Readers in New Haven are likely aware of the dangers that come with playing football. Although the sport requires players to wear padding and helmets to protect them during the course of the game, many who play or have played the game have suffered serious injuries.
A high school football player in New Jersey reportedly suffered a brain injury recently, which not only put his future aspirations of playing in jeopardy, but his life as well. According to reports, after collapsing during a game, the 17-year-old was taken to the hospital where a blood clot was found on his brain. The teen reportedly suffered a concussion three weeks prior to his collapse, but felt fine before and after returning to the field the week before.

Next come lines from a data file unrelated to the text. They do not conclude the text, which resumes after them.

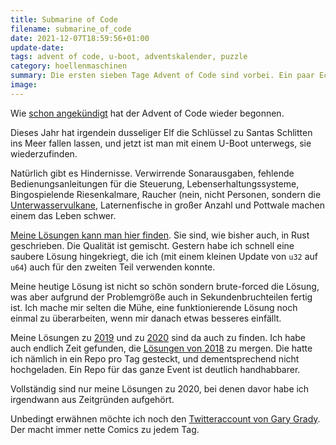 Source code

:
 ```yaml
---
title: Submarine of Code
filename: submarine_of_code
date: 2021-12-07T18:59:56+01:00
update-date:
tags: advent of code, u-boot, adventskalender, puzzle
category: hoellenmaschinen
summary: Die ersten sieben Tage Advent of Code sind vorbei. Ein paar Eckpunkte.
image:
---
```


Wie [schon angekündigt](/blogposts/adventofcode_2021) hat der Advent of Code wieder begonnen.

Dieses Jahr hat irgendein dusseliger Elf die Schlüssel zu Santas Schlitten ins Meer fallen lassen, und jetzt ist man mit einem U-Boot unterwegs, sie wiederzufinden.

Natürlich gibt es Hindernisse. Verwirrende Sonarausgaben, fehlende Bedienungsanleitungen für die Steuerung, Lebenserhaltungssysteme, Bingospielende Riesenkalmare, Raucher (nein, nicht Personen, sondern die [Unterwasservulkane](https://de.wikipedia.org/wiki/Raucher_(Hydrothermie)), Laternenfische in großer Anzahl und Pottwale machen einem das Leben schwer.

[Meine Lösungen kann man hier finden](https://github.com/GKnirps/adventofcode-2021). Sie sind, wie bisher auch, in Rust geschrieben. Die Qualität ist gemischt. Gestern habe ich schnell eine saubere Lösung hingekriegt, die ich (mit einem kleinen Update von `u32` auf `u64`) auch für den zweiten Teil verwenden konnte.

Meine heutige Lösung ist nicht so schön sondern brute-forced die Lösung, was aber aufgrund der Problemgröße auch in Sekundenbruchteilen fertig ist. Ich mache mir selten die Mühe, eine funktionierende Lösung noch einmal zu überarbeiten, wenn mir danach etwas besseres einfällt.

Meine Lösungen zu [2019](https://github.com/GKnirps/adventofcode-2019) und zu [2020](https://github.com/GKnirps/adventofcode-2020) sind da auch zu finden. Ich habe auch endlich Zeit gefunden, die [Lösungen von 2018](https://github.com/GKnirps/adventofcode-2018) zu mergen. Die hatte ich nämlich in ein Repo pro Tag gesteckt, und dementsprechend nicht hochgeladen. Ein Repo für das ganze Event ist deutlich handhabbarer.

Vollständig sind nur meine Lösungen zu 2020, bei denen davor habe ich irgendwann aus Zeitgründen aufgehört.

Unbedingt erwähnen möchte ich noch den [Twitteraccount von Gary Grady](https://twitter.com/GaryJGrady). Der macht immer nette Comics zu jedem Tag.
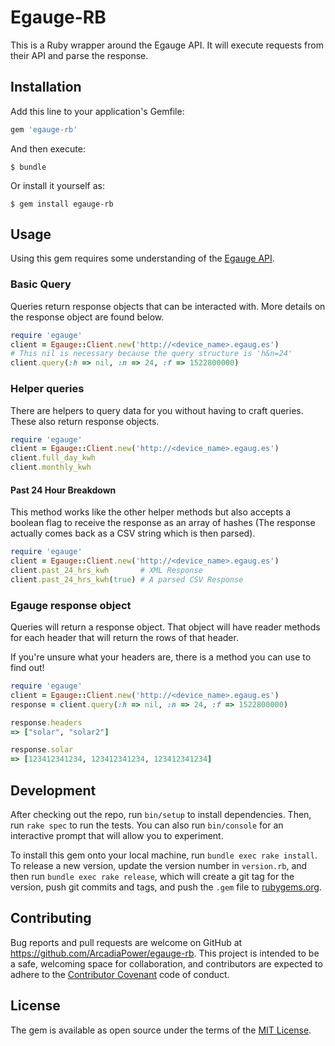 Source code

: # Egauge-RB

This is a Ruby wrapper around the Egauge API. It will execute requests from their API and parse the response.

## Installation

Add this line to your application's Gemfile:

```ruby
gem 'egauge-rb'
```

And then execute:

    $ bundle

Or install it yourself as:

    $ gem install egauge-rb

## Usage
Using this gem requires some understanding of the [Egauge API](https://www.egauge.net/docs/egauge-xml-api.pdf).

### Basic Query
Queries return response objects that can be interacted with. More details on the response object are found below.
```ruby
require 'egauge'
client = Egauge::Client.new('http://<device_name>.egaug.es')
# This nil is necessary because the query structure is 'h&n=24'
client.query(:h => nil, :n => 24, :f => 1522800000)
```
### Helper queries
There are helpers to query data for you without having to craft queries. These also return response objects.
```ruby
require 'egauge'
client = Egauge::Client.new('http://<device_name>.egaug.es')
client.full_day_kwh
client.monthly_kwh
```
#### Past 24 Hour Breakdown
This method works like the other helper methods but also accepts a boolean flag to receive the response as an array
of hashes (The response actually comes back as a CSV string which is then parsed).
```ruby
require 'egauge'
client = Egauge::Client.new('http://<device_name>.egaug.es')
client.past_24_hrs_kwh       # XML Response
client.past_24_hrs_kwh(true) # A parsed CSV Response
```

### Egauge response object
Queries will return a response object. That object will have reader methods for each header that will return the rows of that header.

If you're unsure what your headers are, there is a method you can use to find out!

```ruby
require 'egauge'
client = Egauge::Client.new('http://<device_name>.egaug.es')
response = client.query(:h => nil, :n => 24, :f => 1522800000)

response.headers
=> ["solar", "solar2"]

response.solar
=> [123412341234, 123412341234, 123412341234]

```

## Development

After checking out the repo, run `bin/setup` to install dependencies. Then, run `rake spec` to run the tests. You can also run `bin/console` for an interactive prompt that will allow you to experiment.

To install this gem onto your local machine, run `bundle exec rake install`. To release a new version, update the version number in `version.rb`, and then run `bundle exec rake release`, which will create a git tag for the version, push git commits and tags, and push the `.gem` file to [rubygems.org](https://rubygems.org).

## Contributing

Bug reports and pull requests are welcome on GitHub at https://github.com/ArcadiaPower/egauge-rb. This project is intended to be a safe, welcoming space for collaboration, and contributors are expected to adhere to the [Contributor Covenant](http://contributor-covenant.org) code of conduct.

## License

The gem is available as open source under the terms of the [MIT License](https://opensource.org/licenses/MIT).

It was reported that the young man had been cleared to play again by his personal physician and passing ImPACT testing. According to reports, the New Jersey State Interscholastic Athletic Association (NJSIAA) does not have a statewide policy regarding allowing students to go back to playing their sport of choice after a concussion. At the school the boy attended, the decision to clear a player after a brain trauma or other injury is left up to the students’ private doctors.
The parents of the player who was injured could choose to file a lawsuit for negligence against any of the parties who allowed him to resume playing, including his doctor, the district or the NJSIAA. A civil lawsuit of this type would likely seek financial compensation for the medical expenses that have already been incurred as a result of his injury, among other expenses and damages. A lawyer may be able to help them, and anyone in a similar situation, decide whether or not to take legal action.